Hi Andy,
Those queries are the ones that read-side processors use to poll for events.
There are a few questions I have and a few suggestions for things you can check out:
Is it the Lagom process or the Cassandra process that is burning CPU? In case you weren't aware, Lagom is not actually running Cassandra in the same JVM, it is forking a process. You can use 'jps -l' and look for a process with "Cassandra" in the name to find the pid.
I think scan and park indicate that the ForkJoinPool is waiting for work. Are you sure it's CPU time and not wall clock time? In either case, this would indicate a mostly idle service, so that also suggests that it is Cassandra consuming CPU.
As I said before, these queries are normal behavior for read-side processors. There are a few things that determine the number and frequency of the queries:
When you are using sharded event tags, you'll have one polling loop per shard for each read-side processor, and each of those will issue the query every three seconds by default.
So if you're using 11 services * ~2-3 read-side processors per service * 4 shards per event tag, then the rate of queries you're seeing seems to be in the right ballpark.
You can adjust the number of event tag shards to change the amount of parallelism in your read-side processors. It's likely that the number of shards you'll want might differ between development and production, in which case I'd recommend using a config property. Be aware, however, that changing the number of shards after events have been written will mean that you can lose ordering consistency. Ordinarily, all events for a given persistence ID will be written to the same sharded tag, but if you change the number of shards, this will cause the shard assigned to a persistence ID to change. It's OK to change in development/test if you're wiping the data every time.
In particular, you can adjust the cassandra-query-journal.refresh-interval property to poll less frequently than every 3s. The trade-off here is that there will be potentially be a longer delay before a read-side processor picks up a new event.

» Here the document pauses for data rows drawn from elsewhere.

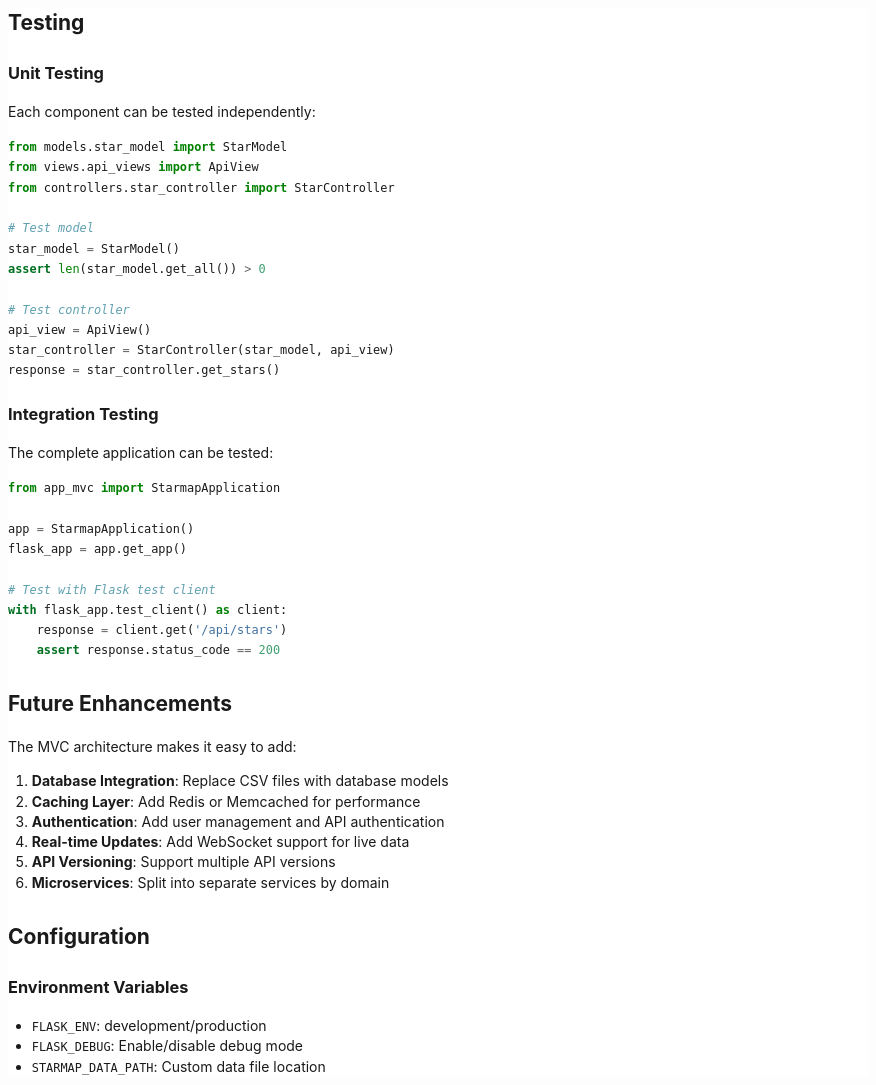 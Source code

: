 ## Testing

### Unit Testing
Each component can be tested independently:
```python
from models.star_model import StarModel
from views.api_views import ApiView
from controllers.star_controller import StarController

# Test model
star_model = StarModel()
assert len(star_model.get_all()) > 0

# Test controller
api_view = ApiView()
star_controller = StarController(star_model, api_view)
response = star_controller.get_stars()
```

### Integration Testing
The complete application can be tested:
```python
from app_mvc import StarmapApplication

app = StarmapApplication()
flask_app = app.get_app()

# Test with Flask test client
with flask_app.test_client() as client:
    response = client.get('/api/stars')
    assert response.status_code == 200
```

## Future Enhancements

The MVC architecture makes it easy to add:

1. **Database Integration**: Replace CSV files with database models
2. **Caching Layer**: Add Redis or Memcached for performance
3. **Authentication**: Add user management and API authentication
4. **Real-time Updates**: Add WebSocket support for live data
5. **API Versioning**: Support multiple API versions
6. **Microservices**: Split into separate services by domain

## Configuration

### Environment Variables
- `FLASK_ENV`: development/production
- `FLASK_DEBUG`: Enable/disable debug mode
- `STARMAP_DATA_PATH`: Custom data file location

You can mitigate this by setting the cassandra-journal.pubsub-minimum-interval property (
https://github.com/akka/akka-persistence-cassandra/blob/v0.58/core/src/main/resources/reference.conf#L255-L264). This causes Akka Persistence Cassandra to send an internal pub-sub broadcast message when it writes an event, which the read-side processors will automatically subscribe to. When they receive this message, they will issue a new poll immediately. So this allows you to set a much longer refresh-interval period without seeing a huge delay when there is a new event. This won't help much if you are actually writing a high volume of events, but in development if things are mostly idle it will reduce the amount of background activity.
Cheers,
Tim